WORK INSTRUCTION: Beneath this line is the data. Output exactly the lines from the line with "- 💬 Ask me about ..." to the line with "<!-- Description of the challenge -->", both ends included, and nothing more.

——————

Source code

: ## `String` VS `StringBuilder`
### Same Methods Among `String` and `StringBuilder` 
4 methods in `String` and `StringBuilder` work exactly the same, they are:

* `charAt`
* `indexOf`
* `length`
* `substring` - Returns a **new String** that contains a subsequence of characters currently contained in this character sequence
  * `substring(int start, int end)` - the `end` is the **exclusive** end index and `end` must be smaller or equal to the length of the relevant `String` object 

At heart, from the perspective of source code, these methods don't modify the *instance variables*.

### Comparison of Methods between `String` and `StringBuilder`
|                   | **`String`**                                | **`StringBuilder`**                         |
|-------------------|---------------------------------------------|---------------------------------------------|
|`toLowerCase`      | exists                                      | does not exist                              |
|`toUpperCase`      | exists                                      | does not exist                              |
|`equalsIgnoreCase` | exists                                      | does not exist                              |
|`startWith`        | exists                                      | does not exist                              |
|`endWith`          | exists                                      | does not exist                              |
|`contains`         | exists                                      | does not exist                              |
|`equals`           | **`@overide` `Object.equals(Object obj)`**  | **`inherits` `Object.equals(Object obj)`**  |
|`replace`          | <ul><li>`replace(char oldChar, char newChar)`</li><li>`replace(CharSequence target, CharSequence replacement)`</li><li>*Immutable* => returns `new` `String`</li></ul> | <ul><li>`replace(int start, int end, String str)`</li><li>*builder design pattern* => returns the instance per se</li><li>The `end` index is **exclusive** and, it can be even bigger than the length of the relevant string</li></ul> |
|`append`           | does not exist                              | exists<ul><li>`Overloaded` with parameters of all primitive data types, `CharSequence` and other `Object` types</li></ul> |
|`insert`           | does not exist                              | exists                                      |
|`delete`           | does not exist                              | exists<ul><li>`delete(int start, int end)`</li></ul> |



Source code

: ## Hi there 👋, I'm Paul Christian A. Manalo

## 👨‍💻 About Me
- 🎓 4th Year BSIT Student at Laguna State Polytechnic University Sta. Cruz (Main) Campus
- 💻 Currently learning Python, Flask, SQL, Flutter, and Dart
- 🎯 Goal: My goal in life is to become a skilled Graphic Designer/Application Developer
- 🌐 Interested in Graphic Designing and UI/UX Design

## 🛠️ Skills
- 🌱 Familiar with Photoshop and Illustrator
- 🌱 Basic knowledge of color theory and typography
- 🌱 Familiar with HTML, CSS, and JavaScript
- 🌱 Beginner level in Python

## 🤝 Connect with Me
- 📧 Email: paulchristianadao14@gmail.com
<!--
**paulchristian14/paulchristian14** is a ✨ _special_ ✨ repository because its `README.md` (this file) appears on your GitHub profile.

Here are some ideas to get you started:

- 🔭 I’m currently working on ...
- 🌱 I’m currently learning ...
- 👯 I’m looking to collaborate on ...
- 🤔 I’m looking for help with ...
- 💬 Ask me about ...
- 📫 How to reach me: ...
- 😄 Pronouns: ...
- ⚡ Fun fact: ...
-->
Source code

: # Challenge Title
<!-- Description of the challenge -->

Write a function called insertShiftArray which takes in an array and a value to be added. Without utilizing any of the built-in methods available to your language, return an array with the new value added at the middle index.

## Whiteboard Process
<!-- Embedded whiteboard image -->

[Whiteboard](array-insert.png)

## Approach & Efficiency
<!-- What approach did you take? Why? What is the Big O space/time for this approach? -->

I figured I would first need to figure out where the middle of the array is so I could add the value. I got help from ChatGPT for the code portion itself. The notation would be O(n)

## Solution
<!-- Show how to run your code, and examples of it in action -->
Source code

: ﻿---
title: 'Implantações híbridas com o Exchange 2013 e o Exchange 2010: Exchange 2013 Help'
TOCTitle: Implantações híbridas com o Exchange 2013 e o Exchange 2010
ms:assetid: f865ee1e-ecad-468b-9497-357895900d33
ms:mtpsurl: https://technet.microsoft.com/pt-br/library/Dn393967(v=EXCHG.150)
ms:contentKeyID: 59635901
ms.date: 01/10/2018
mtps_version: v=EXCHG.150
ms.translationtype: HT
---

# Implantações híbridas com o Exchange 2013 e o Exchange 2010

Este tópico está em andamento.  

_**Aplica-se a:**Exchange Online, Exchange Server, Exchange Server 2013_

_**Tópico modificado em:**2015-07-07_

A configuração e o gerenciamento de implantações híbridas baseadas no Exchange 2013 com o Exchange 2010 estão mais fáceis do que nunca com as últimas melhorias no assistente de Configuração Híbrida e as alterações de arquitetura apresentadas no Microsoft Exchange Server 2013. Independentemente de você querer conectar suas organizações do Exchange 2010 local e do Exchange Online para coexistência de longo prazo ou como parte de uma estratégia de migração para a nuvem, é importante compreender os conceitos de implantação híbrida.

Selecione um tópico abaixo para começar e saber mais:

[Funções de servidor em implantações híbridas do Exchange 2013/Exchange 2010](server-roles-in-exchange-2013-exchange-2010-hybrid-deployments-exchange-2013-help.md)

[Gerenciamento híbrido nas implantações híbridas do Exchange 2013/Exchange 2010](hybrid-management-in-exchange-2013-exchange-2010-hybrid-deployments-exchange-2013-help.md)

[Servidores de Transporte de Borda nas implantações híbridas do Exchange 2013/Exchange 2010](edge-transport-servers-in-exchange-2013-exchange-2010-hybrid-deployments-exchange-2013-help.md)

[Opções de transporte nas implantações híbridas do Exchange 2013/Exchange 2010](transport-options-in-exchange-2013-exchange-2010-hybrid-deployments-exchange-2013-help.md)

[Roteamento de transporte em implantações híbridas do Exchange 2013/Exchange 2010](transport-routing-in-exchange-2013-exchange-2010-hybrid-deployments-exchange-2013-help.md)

——————

WRITTEN ANSWER:
- 💬 Ask me about ...
- 📫 How to reach me: ...
- 😄 Pronouns: ...
- ⚡ Fun fact: ...
-->
Source code

: # Challenge Title
<!-- Description of the challenge -->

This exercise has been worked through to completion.